Start of Block

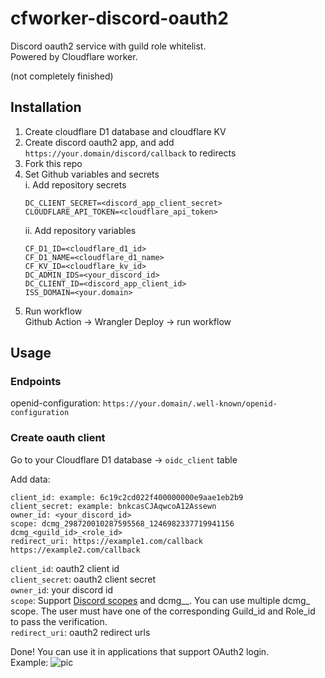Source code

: # cfworker-discord-oauth2

Discord oauth2 service with guild role whitelist.  
Powered by Cloudflare worker.  

(not completely finished)  

## Installation  
1. Create cloudflare D1 database and cloudflare KV  
2. Create discord oauth2 app, and add ```https://your.domain/discord/callback``` to redirects  
3. Fork this repo  
4. Set Github variables and secrets  
    i. Add repository secrets  
    ```
    DC_CLIENT_SECRET=<discord_app_client_secret>
    CLOUDFLARE_API_TOKEN=<cloudflare_api_token>
    ```
    ii. Add repository variables  
    ```
    CF_D1_ID=<cloudflare_d1_id>
    CF_D1_NAME=<cloudflare_d1_name>
    CF_KV_ID=<cloudflare_kv_id>
    DC_ADMIN_IDS=<your_discord_id>
    DC_CLIENT_ID=<discord_app_client_id>
    ISS_DOMAIN=<your.domain>
    ```
5. Run workflow  
    Github Action -> Wrangler Deploy -> run workflow  
    
## Usage  
### Endpoints  
openid-configuration: ```https://your.domain/.well-known/openid-configuration```  

### Create oauth client
Go to your Cloudflare D1 database -> ```oidc_client``` table  

Add data:
```
client_id: example: 6c19c2cd022f400000000e9aae1eb2b9
client_secret: example: bnkcasCJAqwcoA12Assewn
owner_id: <your_discord_id>
scope: dcmg_298720010287595568_1246982337719941156 dcmg_<guild_id>_<role_id>
redirect_uri: https://example1.com/callback https://example2.com/callback
```
```client_id```: oauth2 client id  
```client_secret```: oauth2 client secret  
```owner_id```: your discord id  
```scope```: Support [Discord scopes](https://discord.com/developers/docs/topics/oauth2#shared-resources-oauth2-scopes) and dcmg_<discordGuildId>_<discordRoleId>. You can use multiple dcmg\_ scope. The user must have one of the corresponding Guild_id and Role_id to pass the verification.  
```redirect_uri```: oauth2 redirect urls  

Done! You can use it in applications that support OAuth2 login.  
Example:
![pic](https://hackmd.io/_uploads/SyMDwGiTR.png)
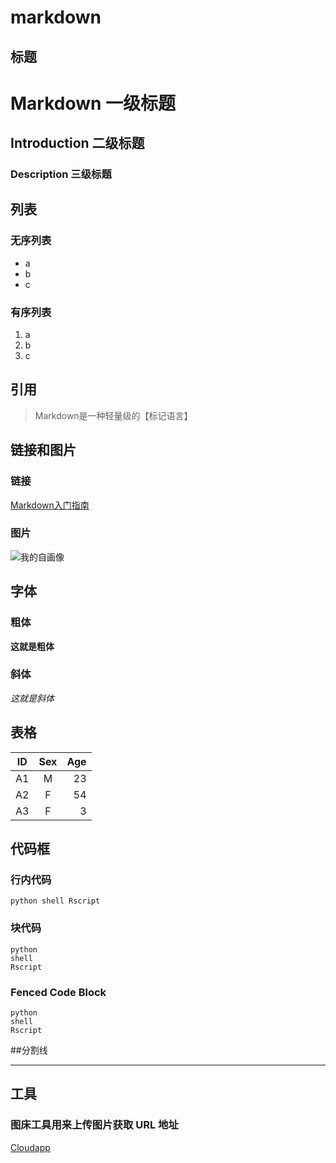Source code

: # markdown 

## 标题
# Markdown 一级标题
## Introduction 二级标题
### Description 三级标题

## 列表
### 无序列表
* a
* b
* c
### 有序列表
1. a
2. b
3. c

## 引用
> Markdown是一种轻量级的【标记语言】

## 链接和图片
### 链接
[Markdown入门指南](https://www.jianshu.com/p/1e402922ee32/)
### 图片
![我的自画像](http://f.cl.ly/items/2W0R401Y2p2q1K1g3l06/5070_1280x1024.jpg)

## 字体
### 粗体
**这就是粗体**
### 斜体
*这就是斜体*

## 表格
|ID        |Sex     |Age    |
|----------|:------:|------:|
|A1        | M      |23     |
|A2        | F      |54     |
|A3        | F      | 3     |

## 代码框
### 行内代码
`python
shell
Rscript`
### 块代码
	python
	shell
	Rscript
### Fenced Code Block
```
python
shell
Rscript
```

##分割线
***

## 工具
### 图床工具用来上传图片获取 URL 地址
[Cloudapp](http://www.getcloudapp.com)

End of Block

** What you have to do **
Return the listing above in an exact copy that leaves out the images.

** Exercise solution **
Source code

: # cfworker-discord-oauth2

Discord oauth2 service with guild role whitelist.  
Powered by Cloudflare worker.  

(not completely finished)  

## Installation  
1. Create cloudflare D1 database and cloudflare KV  
2. Create discord oauth2 app, and add ```https://your.domain/discord/callback``` to redirects  
3. Fork this repo  
4. Set Github variables and secrets  
    i. Add repository secrets  
    ```
    DC_CLIENT_SECRET=<discord_app_client_secret>
    CLOUDFLARE_API_TOKEN=<cloudflare_api_token>
    ```
    ii. Add repository variables  
    ```
    CF_D1_ID=<cloudflare_d1_id>
    CF_D1_NAME=<cloudflare_d1_name>
    CF_KV_ID=<cloudflare_kv_id>
    DC_ADMIN_IDS=<your_discord_id>
    DC_CLIENT_ID=<discord_app_client_id>
    ISS_DOMAIN=<your.domain>
    ```
5. Run workflow  
    Github Action -> Wrangler Deploy -> run workflow  
    
## Usage  
### Endpoints  
openid-configuration: ```https://your.domain/.well-known/openid-configuration```  

### Create oauth client
Go to your Cloudflare D1 database -> ```oidc_client``` table  

Add data:
```
client_id: example: 6c19c2cd022f400000000e9aae1eb2b9
client_secret: example: bnkcasCJAqwcoA12Assewn
owner_id: <your_discord_id>
scope: dcmg_298720010287595568_1246982337719941156 dcmg_<guild_id>_<role_id>
redirect_uri: https://example1.com/callback https://example2.com/callback
```
```client_id```: oauth2 client id  
```client_secret```: oauth2 client secret  
```owner_id```: your discord id  
```scope```: Support [Discord scopes](https://discord.com/developers/docs/topics/oauth2#shared-resources-oauth2-scopes) and dcmg_<discordGuildId>_<discordRoleId>. You can use multiple dcmg\_ scope. The user must have one of the corresponding Guild_id and Role_id to pass the verification.  
```redirect_uri```: oauth2 redirect urls  

Done! You can use it in applications that support OAuth2 login.  
Example:
![pic](https://hackmd.io/_uploads/SyMDwGiTR.png)
Source code

: # markdown 

## 标题
# Markdown 一级标题
## Introduction 二级标题
### Description 三级标题

## 列表
### 无序列表
* a
* b
* c
### 有序列表
1. a
2. b
3. c

## 引用
> Markdown是一种轻量级的【标记语言】

## 链接和图片
### 链接
[Markdown入门指南](https://www.jianshu.com/p/1e402922ee32/)
### 图片
![我的自画像](http://f.cl.ly/items/2W0R401Y2p2q1K1g3l06/5070_1280x1024.jpg)

## 字体
### 粗体
**这就是粗体**
### 斜体
*这就是斜体*

## 表格
|ID        |Sex     |Age    |
|----------|:------:|------:|
|A1        | M      |23     |
|A2        | F      |54     |
|A3        | F      | 3     |

## 代码框
### 行内代码
`python
shell
Rscript`
### 块代码
	python
	shell
	Rscript
### Fenced Code Block
```
python
shell
Rscript
```

##分割线
***

## 工具
### 图床工具用来上传图片获取 URL 地址
[Cloudapp](http://www.getcloudapp.com)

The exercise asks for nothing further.